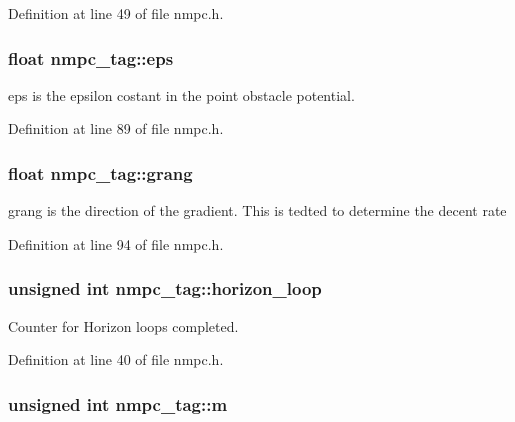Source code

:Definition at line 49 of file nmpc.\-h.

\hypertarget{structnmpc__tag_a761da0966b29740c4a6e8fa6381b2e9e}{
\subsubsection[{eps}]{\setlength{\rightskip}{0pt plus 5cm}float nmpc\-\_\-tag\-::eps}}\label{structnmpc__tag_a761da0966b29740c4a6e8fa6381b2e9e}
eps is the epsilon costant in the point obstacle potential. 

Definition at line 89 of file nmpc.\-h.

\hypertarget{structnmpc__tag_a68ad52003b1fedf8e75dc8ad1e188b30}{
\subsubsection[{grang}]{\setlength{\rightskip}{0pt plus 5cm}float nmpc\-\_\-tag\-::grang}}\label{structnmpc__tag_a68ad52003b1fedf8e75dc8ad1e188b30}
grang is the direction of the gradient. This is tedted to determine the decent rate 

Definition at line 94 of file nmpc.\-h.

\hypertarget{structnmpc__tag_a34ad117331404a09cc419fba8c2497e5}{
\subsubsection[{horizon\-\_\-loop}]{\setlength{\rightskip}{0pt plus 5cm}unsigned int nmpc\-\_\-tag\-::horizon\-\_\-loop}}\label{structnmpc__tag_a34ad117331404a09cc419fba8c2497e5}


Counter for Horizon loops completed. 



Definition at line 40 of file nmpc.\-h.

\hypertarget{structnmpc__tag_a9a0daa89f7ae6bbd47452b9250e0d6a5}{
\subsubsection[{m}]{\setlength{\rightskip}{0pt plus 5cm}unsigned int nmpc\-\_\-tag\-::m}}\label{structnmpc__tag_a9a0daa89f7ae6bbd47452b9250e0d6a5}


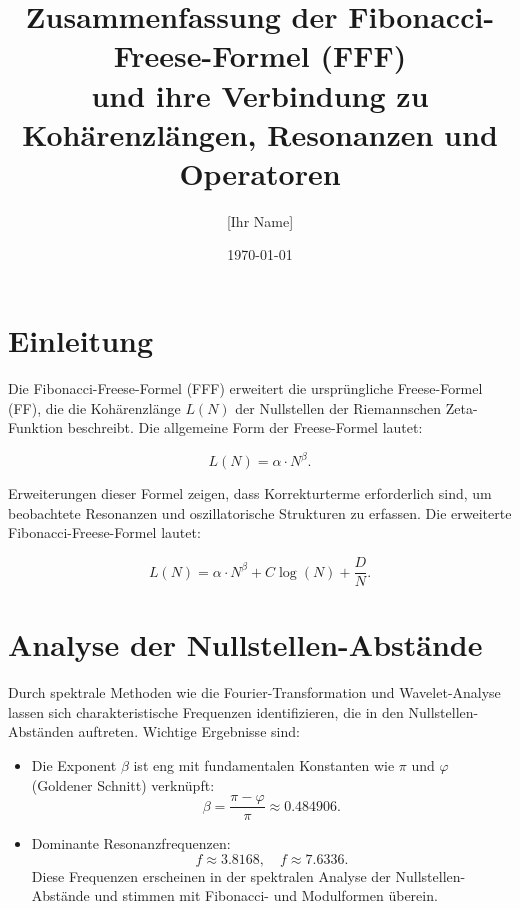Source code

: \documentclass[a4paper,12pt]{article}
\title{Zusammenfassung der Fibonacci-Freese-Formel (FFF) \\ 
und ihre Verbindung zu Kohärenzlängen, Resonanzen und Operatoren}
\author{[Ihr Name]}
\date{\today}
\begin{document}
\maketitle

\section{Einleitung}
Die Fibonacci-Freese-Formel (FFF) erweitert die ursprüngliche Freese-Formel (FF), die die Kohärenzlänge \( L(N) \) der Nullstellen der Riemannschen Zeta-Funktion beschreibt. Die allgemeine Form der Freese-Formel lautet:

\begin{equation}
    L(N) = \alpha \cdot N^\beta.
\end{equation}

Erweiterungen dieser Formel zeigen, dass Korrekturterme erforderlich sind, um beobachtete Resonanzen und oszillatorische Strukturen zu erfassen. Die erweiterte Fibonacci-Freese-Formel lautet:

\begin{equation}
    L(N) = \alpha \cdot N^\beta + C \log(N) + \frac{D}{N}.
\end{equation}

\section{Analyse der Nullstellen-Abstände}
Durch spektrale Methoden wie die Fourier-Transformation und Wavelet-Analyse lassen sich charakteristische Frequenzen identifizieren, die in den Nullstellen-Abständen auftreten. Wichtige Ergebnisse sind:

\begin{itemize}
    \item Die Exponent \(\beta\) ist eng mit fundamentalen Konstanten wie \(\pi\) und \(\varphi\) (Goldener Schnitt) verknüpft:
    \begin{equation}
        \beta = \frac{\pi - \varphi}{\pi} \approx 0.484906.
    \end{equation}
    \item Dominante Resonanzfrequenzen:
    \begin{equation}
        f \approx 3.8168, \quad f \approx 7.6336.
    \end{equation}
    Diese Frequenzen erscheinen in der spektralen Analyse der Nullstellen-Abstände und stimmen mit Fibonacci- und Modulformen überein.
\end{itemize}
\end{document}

==

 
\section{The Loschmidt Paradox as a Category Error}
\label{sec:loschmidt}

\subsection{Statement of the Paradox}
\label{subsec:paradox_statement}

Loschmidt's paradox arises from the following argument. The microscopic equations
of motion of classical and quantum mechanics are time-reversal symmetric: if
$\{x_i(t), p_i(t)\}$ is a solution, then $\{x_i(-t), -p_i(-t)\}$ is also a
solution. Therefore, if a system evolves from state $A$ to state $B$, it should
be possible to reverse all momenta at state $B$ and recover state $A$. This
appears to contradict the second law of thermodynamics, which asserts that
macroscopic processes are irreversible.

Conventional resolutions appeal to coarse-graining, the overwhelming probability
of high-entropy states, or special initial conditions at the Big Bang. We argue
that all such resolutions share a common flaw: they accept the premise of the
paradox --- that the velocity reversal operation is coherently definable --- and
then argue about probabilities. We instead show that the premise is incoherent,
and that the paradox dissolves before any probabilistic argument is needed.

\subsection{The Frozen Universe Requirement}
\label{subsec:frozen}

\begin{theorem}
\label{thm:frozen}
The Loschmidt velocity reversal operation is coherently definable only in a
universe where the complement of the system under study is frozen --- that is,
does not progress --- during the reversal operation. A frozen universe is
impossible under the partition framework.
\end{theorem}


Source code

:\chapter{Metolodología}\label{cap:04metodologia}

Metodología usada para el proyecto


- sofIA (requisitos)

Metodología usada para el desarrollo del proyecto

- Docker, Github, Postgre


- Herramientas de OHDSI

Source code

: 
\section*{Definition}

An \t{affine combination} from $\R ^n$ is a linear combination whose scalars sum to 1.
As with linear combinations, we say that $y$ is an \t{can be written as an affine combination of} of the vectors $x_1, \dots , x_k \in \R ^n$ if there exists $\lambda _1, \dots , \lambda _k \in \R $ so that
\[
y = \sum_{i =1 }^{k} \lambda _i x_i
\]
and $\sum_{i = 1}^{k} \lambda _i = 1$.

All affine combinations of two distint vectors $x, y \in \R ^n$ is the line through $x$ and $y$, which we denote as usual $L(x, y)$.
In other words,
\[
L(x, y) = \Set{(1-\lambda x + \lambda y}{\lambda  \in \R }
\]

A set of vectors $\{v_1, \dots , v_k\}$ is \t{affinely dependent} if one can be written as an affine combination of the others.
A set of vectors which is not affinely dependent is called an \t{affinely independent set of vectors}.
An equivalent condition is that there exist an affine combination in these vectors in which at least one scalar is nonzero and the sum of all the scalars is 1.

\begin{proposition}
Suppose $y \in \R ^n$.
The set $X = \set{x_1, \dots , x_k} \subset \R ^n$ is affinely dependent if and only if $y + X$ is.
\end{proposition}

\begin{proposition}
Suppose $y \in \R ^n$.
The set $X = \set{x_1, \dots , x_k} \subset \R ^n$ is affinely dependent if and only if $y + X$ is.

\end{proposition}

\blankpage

==

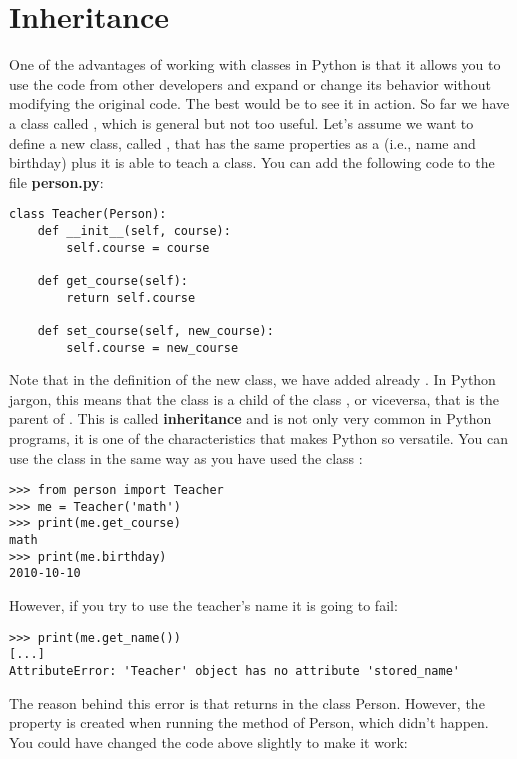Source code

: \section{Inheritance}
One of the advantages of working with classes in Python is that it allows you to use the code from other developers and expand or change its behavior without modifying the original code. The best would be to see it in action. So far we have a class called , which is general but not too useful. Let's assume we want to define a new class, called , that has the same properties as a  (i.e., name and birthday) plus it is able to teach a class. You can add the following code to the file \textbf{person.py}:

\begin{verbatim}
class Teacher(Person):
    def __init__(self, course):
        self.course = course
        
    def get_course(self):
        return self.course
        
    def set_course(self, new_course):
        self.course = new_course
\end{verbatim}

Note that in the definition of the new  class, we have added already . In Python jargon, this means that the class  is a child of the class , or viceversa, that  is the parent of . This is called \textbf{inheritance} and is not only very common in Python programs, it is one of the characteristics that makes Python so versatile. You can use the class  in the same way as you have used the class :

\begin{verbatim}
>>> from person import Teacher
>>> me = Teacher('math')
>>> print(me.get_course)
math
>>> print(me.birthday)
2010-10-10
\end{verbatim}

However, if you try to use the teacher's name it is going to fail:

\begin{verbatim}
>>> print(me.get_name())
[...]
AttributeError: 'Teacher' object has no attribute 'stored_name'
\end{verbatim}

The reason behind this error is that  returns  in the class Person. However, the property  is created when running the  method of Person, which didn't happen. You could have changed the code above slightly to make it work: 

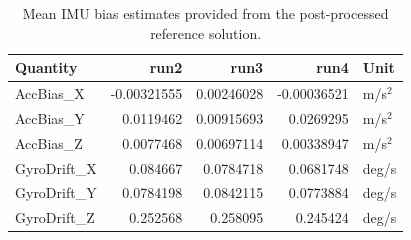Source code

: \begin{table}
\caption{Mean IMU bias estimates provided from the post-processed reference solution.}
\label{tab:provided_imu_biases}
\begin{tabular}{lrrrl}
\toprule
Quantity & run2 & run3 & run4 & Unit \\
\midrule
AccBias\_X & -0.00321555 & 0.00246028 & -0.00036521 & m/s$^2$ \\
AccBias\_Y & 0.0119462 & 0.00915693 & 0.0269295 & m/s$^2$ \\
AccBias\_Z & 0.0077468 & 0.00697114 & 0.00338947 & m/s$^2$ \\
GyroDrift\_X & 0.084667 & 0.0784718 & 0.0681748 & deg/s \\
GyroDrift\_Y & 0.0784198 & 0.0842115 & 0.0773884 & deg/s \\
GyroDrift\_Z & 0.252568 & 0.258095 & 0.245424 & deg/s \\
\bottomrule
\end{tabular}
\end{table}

### [Task instructions]
In the entries above, find the line holding "of motion of" and the line holding "macroscopic processes are irreversible."; print both of them and every line between, exactly, and nothing else.

### [Answer for the task]
of motion of classical and quantum mechanics are time-reversal symmetric: if
$\{x_i(t), p_i(t)\}$ is a solution, then $\{x_i(-t), -p_i(-t)\}$ is also a
solution. Therefore, if a system evolves from state $A$ to state $B$, it should
be possible to reverse all momenta at state $B$ and recover state $A$. This
appears to contradict the second law of thermodynamics, which asserts that
macroscopic processes are irreversible.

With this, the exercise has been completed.